I heard the pledges of the government in the speech from the Throne to end the cycle of disadvantage. That is a worthy ambition and I support it. But I listened hard for how they are going to do it, and the cupboard of ideas is as bare as the food cupboards of some of those homes.

I have watched around the world with fascination at the speed with which governments have been able to act to bail out huge companies and banks when they have been in desperate need.

They have shown that with goodwill, action is possible to help in an emergency. That governments can act to help when help is needed. And it leaves a question for all of us in this parliament - if we can do that for big companies and big banks in times of crisis, why can't we do it for people in crisis?

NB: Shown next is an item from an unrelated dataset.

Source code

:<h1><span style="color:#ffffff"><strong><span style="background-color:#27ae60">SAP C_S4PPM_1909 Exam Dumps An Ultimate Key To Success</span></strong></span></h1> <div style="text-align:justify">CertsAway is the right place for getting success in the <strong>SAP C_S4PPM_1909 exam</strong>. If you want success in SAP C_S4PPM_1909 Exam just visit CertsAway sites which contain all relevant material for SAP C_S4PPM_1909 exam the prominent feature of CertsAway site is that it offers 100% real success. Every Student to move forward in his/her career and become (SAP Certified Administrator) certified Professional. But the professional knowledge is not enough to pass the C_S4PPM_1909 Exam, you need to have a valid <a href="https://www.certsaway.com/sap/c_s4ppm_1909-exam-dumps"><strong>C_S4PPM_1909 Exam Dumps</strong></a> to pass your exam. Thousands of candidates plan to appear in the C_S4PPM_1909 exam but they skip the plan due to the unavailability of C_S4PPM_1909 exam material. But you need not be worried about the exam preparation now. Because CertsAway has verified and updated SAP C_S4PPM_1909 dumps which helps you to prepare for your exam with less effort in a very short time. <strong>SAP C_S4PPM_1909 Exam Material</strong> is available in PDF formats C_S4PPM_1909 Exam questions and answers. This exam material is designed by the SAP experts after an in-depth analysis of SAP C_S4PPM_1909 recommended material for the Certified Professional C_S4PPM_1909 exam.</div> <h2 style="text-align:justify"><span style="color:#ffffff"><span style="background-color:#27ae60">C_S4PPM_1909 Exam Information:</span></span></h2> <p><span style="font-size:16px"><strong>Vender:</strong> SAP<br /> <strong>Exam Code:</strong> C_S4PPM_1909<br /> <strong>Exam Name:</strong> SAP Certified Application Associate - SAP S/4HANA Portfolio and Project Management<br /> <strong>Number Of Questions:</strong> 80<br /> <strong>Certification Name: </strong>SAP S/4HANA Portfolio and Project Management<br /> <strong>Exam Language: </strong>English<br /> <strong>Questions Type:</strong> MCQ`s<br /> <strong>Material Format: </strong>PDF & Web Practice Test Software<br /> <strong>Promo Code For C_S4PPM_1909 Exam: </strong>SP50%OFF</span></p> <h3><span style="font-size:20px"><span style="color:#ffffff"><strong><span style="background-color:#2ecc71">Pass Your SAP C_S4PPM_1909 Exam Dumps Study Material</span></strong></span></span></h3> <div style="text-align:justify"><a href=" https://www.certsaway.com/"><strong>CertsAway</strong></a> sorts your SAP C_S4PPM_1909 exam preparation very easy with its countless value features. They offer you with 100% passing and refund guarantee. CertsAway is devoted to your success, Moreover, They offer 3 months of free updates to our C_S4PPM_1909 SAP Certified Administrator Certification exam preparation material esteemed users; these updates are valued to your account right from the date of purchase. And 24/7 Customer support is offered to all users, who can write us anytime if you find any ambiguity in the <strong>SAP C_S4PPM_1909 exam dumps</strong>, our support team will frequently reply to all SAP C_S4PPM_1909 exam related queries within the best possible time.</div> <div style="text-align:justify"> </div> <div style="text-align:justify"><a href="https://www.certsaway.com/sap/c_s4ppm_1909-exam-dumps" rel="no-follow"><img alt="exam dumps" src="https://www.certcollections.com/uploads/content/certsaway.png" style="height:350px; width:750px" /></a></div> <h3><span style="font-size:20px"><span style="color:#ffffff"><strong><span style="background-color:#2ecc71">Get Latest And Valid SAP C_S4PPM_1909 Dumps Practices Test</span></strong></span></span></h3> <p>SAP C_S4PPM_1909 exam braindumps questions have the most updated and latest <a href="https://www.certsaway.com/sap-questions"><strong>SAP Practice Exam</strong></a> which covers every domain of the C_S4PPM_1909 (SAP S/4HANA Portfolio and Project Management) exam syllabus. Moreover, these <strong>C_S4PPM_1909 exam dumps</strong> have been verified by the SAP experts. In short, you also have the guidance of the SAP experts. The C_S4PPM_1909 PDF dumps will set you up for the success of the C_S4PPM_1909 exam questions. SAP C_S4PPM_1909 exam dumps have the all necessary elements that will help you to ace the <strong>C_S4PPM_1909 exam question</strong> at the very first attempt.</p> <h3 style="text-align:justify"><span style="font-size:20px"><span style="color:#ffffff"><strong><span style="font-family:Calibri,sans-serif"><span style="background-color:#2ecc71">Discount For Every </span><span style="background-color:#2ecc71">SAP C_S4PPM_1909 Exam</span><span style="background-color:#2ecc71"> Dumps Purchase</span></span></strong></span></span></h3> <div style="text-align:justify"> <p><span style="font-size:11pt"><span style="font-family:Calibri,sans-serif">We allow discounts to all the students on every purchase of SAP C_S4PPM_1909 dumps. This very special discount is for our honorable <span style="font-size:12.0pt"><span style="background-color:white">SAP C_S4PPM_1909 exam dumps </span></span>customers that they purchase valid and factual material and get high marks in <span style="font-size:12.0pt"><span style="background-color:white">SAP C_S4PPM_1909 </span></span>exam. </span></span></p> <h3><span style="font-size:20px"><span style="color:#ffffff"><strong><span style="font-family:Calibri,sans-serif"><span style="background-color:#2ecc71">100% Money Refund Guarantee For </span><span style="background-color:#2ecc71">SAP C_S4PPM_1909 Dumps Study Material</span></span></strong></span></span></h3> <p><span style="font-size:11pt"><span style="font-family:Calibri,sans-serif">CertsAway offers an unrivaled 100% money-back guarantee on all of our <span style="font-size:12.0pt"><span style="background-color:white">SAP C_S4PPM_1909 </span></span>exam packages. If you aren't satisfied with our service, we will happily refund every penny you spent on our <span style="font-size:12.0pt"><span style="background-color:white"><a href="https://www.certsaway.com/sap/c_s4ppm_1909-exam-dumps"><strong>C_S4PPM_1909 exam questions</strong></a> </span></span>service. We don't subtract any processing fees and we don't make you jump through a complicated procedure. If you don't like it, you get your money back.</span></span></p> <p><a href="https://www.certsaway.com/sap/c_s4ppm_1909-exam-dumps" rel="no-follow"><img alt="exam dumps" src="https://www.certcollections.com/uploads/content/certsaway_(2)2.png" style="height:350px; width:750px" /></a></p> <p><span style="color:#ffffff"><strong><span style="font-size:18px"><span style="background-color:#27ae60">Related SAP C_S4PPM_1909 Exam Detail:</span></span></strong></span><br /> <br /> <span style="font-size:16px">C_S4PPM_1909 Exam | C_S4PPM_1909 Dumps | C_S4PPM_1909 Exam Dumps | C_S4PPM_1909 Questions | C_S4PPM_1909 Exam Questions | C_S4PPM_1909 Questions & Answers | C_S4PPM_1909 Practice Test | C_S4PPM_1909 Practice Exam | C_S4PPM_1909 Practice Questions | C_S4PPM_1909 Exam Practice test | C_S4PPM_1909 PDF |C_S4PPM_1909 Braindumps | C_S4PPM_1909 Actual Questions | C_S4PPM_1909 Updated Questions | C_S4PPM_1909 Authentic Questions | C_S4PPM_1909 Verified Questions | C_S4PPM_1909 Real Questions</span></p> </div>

Why can't we do it for the hundreds of millions of people who don't have enough to eat, who don't have clean water, who can't hope for basic medicine? Why can't we bail them out?

New Zealand should be a voice for them internationally, and a voice for the compelling new ideas that are emerging internationally to solve these global problems.

At a time when global crisis threatens to deepen global poverty and darken even further the skies over the lives of the world's least privileged, we should be saying that if the world can offer crisis help to the strong, then we must also offer emergency bailout for the weakest and poorest.

I call on our government to work constructively across party lines to see how New Zealand can use our almost unique position in the world as an efficient food producer to make a difference.

And I pledge my support for any efforts they make to do so.